Jacob Dlamini is a South African journalist, historian and author. He is currently an assistant professor of history at Princeton University.[1]

His first book, Native Nostalgia, presents a nostalgic account of his own childhood under apartheid. His second book, Askari, which won him the 2015 Alan Paton Award, looks at how black people were coerced into collaborating with the apartheid forces.[2]
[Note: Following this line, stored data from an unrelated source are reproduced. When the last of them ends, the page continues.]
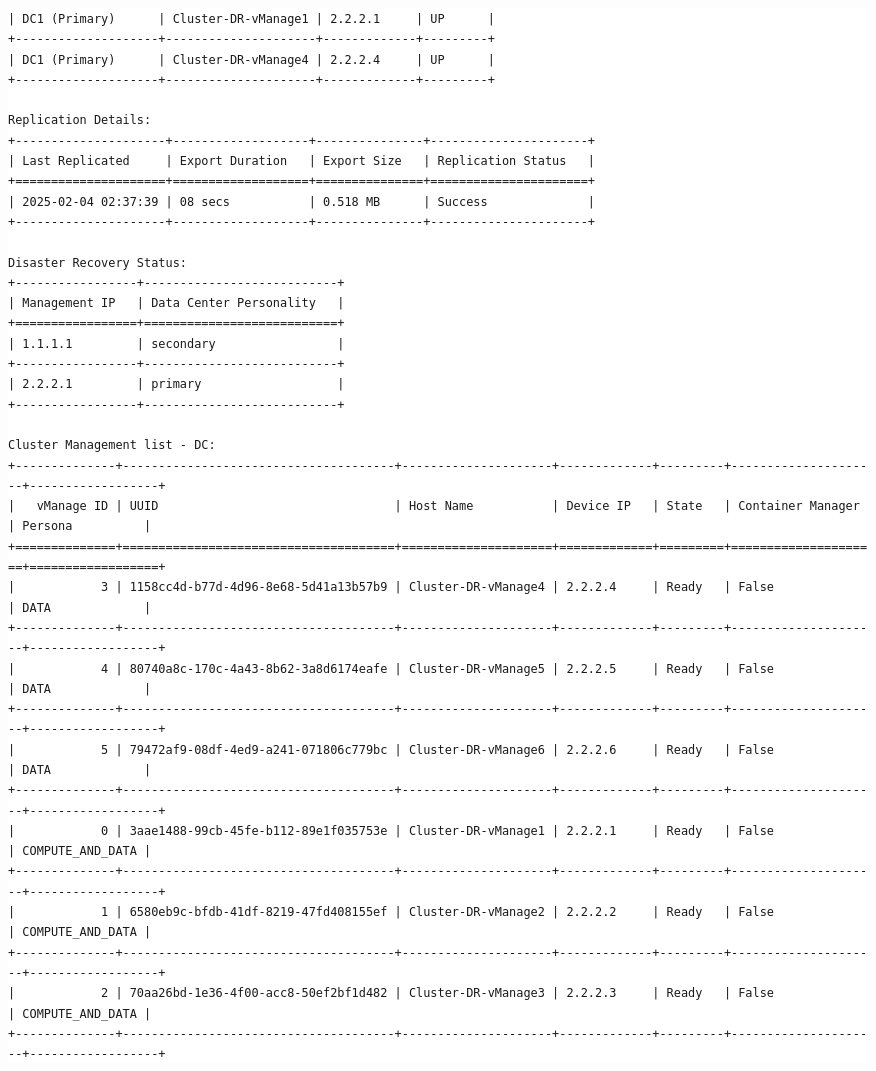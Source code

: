     | DC1 (Primary)      | Cluster-DR-vManage1 | 2.2.2.1     | UP      |
    +--------------------+---------------------+-------------+---------+
    | DC1 (Primary)      | Cluster-DR-vManage4 | 2.2.2.4     | UP      |
    +--------------------+---------------------+-------------+---------+
    
    Replication Details:
    +---------------------+-------------------+---------------+----------------------+
    | Last Replicated     | Export Duration   | Export Size   | Replication Status   |
    +=====================+===================+===============+======================+
    | 2025-02-04 02:37:39 | 08 secs           | 0.518 MB      | Success              |
    +---------------------+-------------------+---------------+----------------------+
    
    Disaster Recovery Status:
    +-----------------+---------------------------+
    | Management IP   | Data Center Personality   |
    +=================+===========================+
    | 1.1.1.1         | secondary                 |
    +-----------------+---------------------------+
    | 2.2.2.1         | primary                   |
    +-----------------+---------------------------+
    
    Cluster Management list - DC:
    +--------------+--------------------------------------+---------------------+-------------+---------+---------------------+------------------+
    |   vManage ID | UUID                                 | Host Name           | Device IP   | State   | Container Manager   | Persona          |
    +==============+======================================+=====================+=============+=========+=====================+==================+
    |            3 | 1158cc4d-b77d-4d96-8e68-5d41a13b57b9 | Cluster-DR-vManage4 | 2.2.2.4     | Ready   | False               | DATA             |
    +--------------+--------------------------------------+---------------------+-------------+---------+---------------------+------------------+
    |            4 | 80740a8c-170c-4a43-8b62-3a8d6174eafe | Cluster-DR-vManage5 | 2.2.2.5     | Ready   | False               | DATA             |
    +--------------+--------------------------------------+---------------------+-------------+---------+---------------------+------------------+
    |            5 | 79472af9-08df-4ed9-a241-071806c779bc | Cluster-DR-vManage6 | 2.2.2.6     | Ready   | False               | DATA             |
    +--------------+--------------------------------------+---------------------+-------------+---------+---------------------+------------------+
    |            0 | 3aae1488-99cb-45fe-b112-89e1f035753e | Cluster-DR-vManage1 | 2.2.2.1     | Ready   | False               | COMPUTE_AND_DATA |
    +--------------+--------------------------------------+---------------------+-------------+---------+---------------------+------------------+
    |            1 | 6580eb9c-bfdb-41df-8219-47fd408155ef | Cluster-DR-vManage2 | 2.2.2.2     | Ready   | False               | COMPUTE_AND_DATA |
    +--------------+--------------------------------------+---------------------+-------------+---------+---------------------+------------------+
    |            2 | 70aa26bd-1e36-4f00-acc8-50ef2bf1d482 | Cluster-DR-vManage3 | 2.2.2.3     | Ready   | False               | COMPUTE_AND_DATA |
    +--------------+--------------------------------------+---------------------+-------------+---------+---------------------+------------------+
    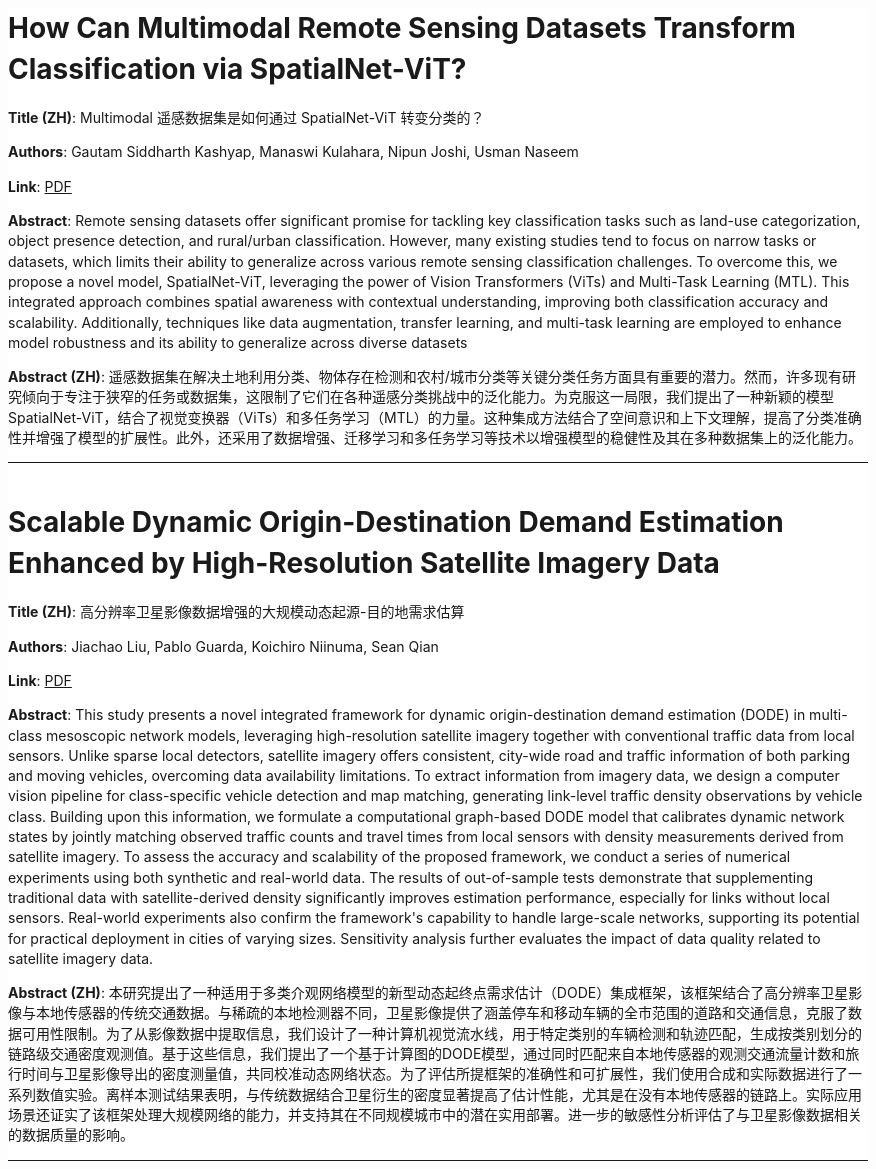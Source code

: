 # How Can Multimodal Remote Sensing Datasets Transform Classification via SpatialNet-ViT? 

**Title (ZH)**: Multimodal 遥感数据集是如何通过 SpatialNet-ViT 转变分类的？ 

**Authors**: Gautam Siddharth Kashyap, Manaswi Kulahara, Nipun Joshi, Usman Naseem  

**Link**: [PDF](https://arxiv.org/pdf/2506.22501)  

**Abstract**: Remote sensing datasets offer significant promise for tackling key classification tasks such as land-use categorization, object presence detection, and rural/urban classification. However, many existing studies tend to focus on narrow tasks or datasets, which limits their ability to generalize across various remote sensing classification challenges. To overcome this, we propose a novel model, SpatialNet-ViT, leveraging the power of Vision Transformers (ViTs) and Multi-Task Learning (MTL). This integrated approach combines spatial awareness with contextual understanding, improving both classification accuracy and scalability. Additionally, techniques like data augmentation, transfer learning, and multi-task learning are employed to enhance model robustness and its ability to generalize across diverse datasets 

**Abstract (ZH)**: 遥感数据集在解决土地利用分类、物体存在检测和农村/城市分类等关键分类任务方面具有重要的潜力。然而，许多现有研究倾向于专注于狭窄的任务或数据集，这限制了它们在各种遥感分类挑战中的泛化能力。为克服这一局限，我们提出了一种新颖的模型SpatialNet-ViT，结合了视觉变换器（ViTs）和多任务学习（MTL）的力量。这种集成方法结合了空间意识和上下文理解，提高了分类准确性并增强了模型的扩展性。此外，还采用了数据增强、迁移学习和多任务学习等技术以增强模型的稳健性及其在多种数据集上的泛化能力。 

---
# Scalable Dynamic Origin-Destination Demand Estimation Enhanced by High-Resolution Satellite Imagery Data 

**Title (ZH)**: 高分辨率卫星影像数据增强的大规模动态起源-目的地需求估算 

**Authors**: Jiachao Liu, Pablo Guarda, Koichiro Niinuma, Sean Qian  

**Link**: [PDF](https://arxiv.org/pdf/2506.22499)  

**Abstract**: This study presents a novel integrated framework for dynamic origin-destination demand estimation (DODE) in multi-class mesoscopic network models, leveraging high-resolution satellite imagery together with conventional traffic data from local sensors. Unlike sparse local detectors, satellite imagery offers consistent, city-wide road and traffic information of both parking and moving vehicles, overcoming data availability limitations. To extract information from imagery data, we design a computer vision pipeline for class-specific vehicle detection and map matching, generating link-level traffic density observations by vehicle class. Building upon this information, we formulate a computational graph-based DODE model that calibrates dynamic network states by jointly matching observed traffic counts and travel times from local sensors with density measurements derived from satellite imagery. To assess the accuracy and scalability of the proposed framework, we conduct a series of numerical experiments using both synthetic and real-world data. The results of out-of-sample tests demonstrate that supplementing traditional data with satellite-derived density significantly improves estimation performance, especially for links without local sensors. Real-world experiments also confirm the framework's capability to handle large-scale networks, supporting its potential for practical deployment in cities of varying sizes. Sensitivity analysis further evaluates the impact of data quality related to satellite imagery data. 

**Abstract (ZH)**: 本研究提出了一种适用于多类介观网络模型的新型动态起终点需求估计（DODE）集成框架，该框架结合了高分辨率卫星影像与本地传感器的传统交通数据。与稀疏的本地检测器不同，卫星影像提供了涵盖停车和移动车辆的全市范围的道路和交通信息，克服了数据可用性限制。为了从影像数据中提取信息，我们设计了一种计算机视觉流水线，用于特定类别的车辆检测和轨迹匹配，生成按类别划分的链路级交通密度观测值。基于这些信息，我们提出了一个基于计算图的DODE模型，通过同时匹配来自本地传感器的观测交通流量计数和旅行时间与卫星影像导出的密度测量值，共同校准动态网络状态。为了评估所提框架的准确性和可扩展性，我们使用合成和实际数据进行了一系列数值实验。离样本测试结果表明，与传统数据结合卫星衍生的密度显著提高了估计性能，尤其是在没有本地传感器的链路上。实际应用场景还证实了该框架处理大规模网络的能力，并支持其在不同规模城市中的潜在实用部署。进一步的敏感性分析评估了与卫星影像数据相关的数据质量的影响。 

---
Dlamini was a researcher at the University of Barcelona, a Ruth First fellow at Wits University and received a doctorate in history from Yale University. He was political editor at the Business Day newspaper, and a columnist for both that paper and the now defunct The Weekender.[3]

List of works

  • Native Nostalgia. Jacana Media. 2009. ISBN 978-1-77009-755-1.
  • Askari: A Story of Collaboration and Betrayal in the Anti-Apartheid Struggle. Jacana Media. 2014. ISBN 978-1-4314-0975-4.
  • Safari Nation: A Social History of Kruger National Park. Ohio University Press. 2020. ISBN 978-0-8214-2408-7.
  • The Terrorist Album. Harvard Univeristy Press. 2020. ISBN 9780674916555.

Awards and honors

References

  1. Patel, Ushma (16 October 2015). "Board approves 17 appointments to Princeton faculty". Princeton University. Retrieved 2016-03-07.
  2. Davis, Rebecca (5 December 2014). "Betrayal chronicles: The agonising case of Apartheid's black collaborators |". Daily Maverick. Retrieved 2015-11-18.
  3. "Jacob Dlamini". Open Society Foundations. Retrieved 29 June 2015.
  4. Jennifer (27 June 2015). "Damon Galgut and Jacob Dlamini Win the 2015 Sunday Times Literary Awards". Books Live. Retrieved 2015-06-28.